• _Exercise material_
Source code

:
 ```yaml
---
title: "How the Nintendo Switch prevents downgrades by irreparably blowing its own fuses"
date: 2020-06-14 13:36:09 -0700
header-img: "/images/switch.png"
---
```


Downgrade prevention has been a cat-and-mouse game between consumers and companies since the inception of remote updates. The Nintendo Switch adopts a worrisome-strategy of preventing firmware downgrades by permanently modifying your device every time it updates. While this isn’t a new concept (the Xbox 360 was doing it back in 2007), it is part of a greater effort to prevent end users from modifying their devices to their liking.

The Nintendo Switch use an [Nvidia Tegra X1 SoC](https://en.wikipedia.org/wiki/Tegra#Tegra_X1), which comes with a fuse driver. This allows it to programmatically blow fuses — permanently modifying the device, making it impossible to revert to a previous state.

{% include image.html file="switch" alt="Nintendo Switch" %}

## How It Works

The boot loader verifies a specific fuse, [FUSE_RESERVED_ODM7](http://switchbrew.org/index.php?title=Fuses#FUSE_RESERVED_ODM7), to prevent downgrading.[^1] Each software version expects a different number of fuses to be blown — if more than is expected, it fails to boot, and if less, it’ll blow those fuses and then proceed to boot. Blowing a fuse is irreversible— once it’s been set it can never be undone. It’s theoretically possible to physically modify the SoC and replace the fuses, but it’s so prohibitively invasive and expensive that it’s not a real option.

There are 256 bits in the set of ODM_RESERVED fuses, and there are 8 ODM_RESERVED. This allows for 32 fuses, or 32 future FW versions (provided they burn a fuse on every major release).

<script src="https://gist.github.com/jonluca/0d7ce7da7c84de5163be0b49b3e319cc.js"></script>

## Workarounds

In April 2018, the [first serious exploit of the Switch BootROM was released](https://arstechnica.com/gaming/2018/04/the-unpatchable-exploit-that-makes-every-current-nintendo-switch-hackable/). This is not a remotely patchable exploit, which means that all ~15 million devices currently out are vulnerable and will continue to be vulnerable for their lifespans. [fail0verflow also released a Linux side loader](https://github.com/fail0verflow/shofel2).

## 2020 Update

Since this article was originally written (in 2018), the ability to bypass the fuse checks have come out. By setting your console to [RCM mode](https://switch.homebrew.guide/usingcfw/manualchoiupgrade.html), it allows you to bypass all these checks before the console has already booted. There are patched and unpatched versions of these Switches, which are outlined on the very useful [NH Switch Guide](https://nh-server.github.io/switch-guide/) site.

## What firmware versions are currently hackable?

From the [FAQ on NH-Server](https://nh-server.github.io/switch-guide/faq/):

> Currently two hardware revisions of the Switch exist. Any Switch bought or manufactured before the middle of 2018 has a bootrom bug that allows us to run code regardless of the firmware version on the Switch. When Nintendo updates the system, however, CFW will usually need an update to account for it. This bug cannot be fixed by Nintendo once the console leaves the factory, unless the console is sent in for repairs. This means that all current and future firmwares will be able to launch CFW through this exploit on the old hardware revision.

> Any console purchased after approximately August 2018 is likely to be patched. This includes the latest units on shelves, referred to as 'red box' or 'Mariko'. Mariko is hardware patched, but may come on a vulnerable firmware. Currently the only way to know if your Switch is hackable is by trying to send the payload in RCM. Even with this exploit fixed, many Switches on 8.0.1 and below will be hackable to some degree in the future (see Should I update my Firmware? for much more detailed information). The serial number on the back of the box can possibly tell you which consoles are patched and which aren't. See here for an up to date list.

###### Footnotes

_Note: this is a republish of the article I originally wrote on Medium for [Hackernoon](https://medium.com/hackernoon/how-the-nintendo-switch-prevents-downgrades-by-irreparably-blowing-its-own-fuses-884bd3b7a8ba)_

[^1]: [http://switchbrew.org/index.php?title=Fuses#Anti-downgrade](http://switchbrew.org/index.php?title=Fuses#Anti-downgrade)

• _Required work_
The reply should hold only the lines from the beginning of the listing above through the line with "## How It Works", each one written exactly as it appears.

• _Result of this task_
Source code

:
 ```yaml
---
title: "How the Nintendo Switch prevents downgrades by irreparably blowing its own fuses"
date: 2020-06-14 13:36:09 -0700
header-img: "/images/switch.png"
---
```


Downgrade prevention has been a cat-and-mouse game between consumers and companies since the inception of remote updates. The Nintendo Switch adopts a worrisome-strategy of preventing firmware downgrades by permanently modifying your device every time it updates. While this isn’t a new concept (the Xbox 360 was doing it back in 2007), it is part of a greater effort to prevent end users from modifying their devices to their liking.

The Nintendo Switch use an [Nvidia Tegra X1 SoC](https://en.wikipedia.org/wiki/Tegra#Tegra_X1), which comes with a fuse driver. This allows it to programmatically blow fuses — permanently modifying the device, making it impossible to revert to a previous state.

{% include image.html file="switch" alt="Nintendo Switch" %}

## How It Works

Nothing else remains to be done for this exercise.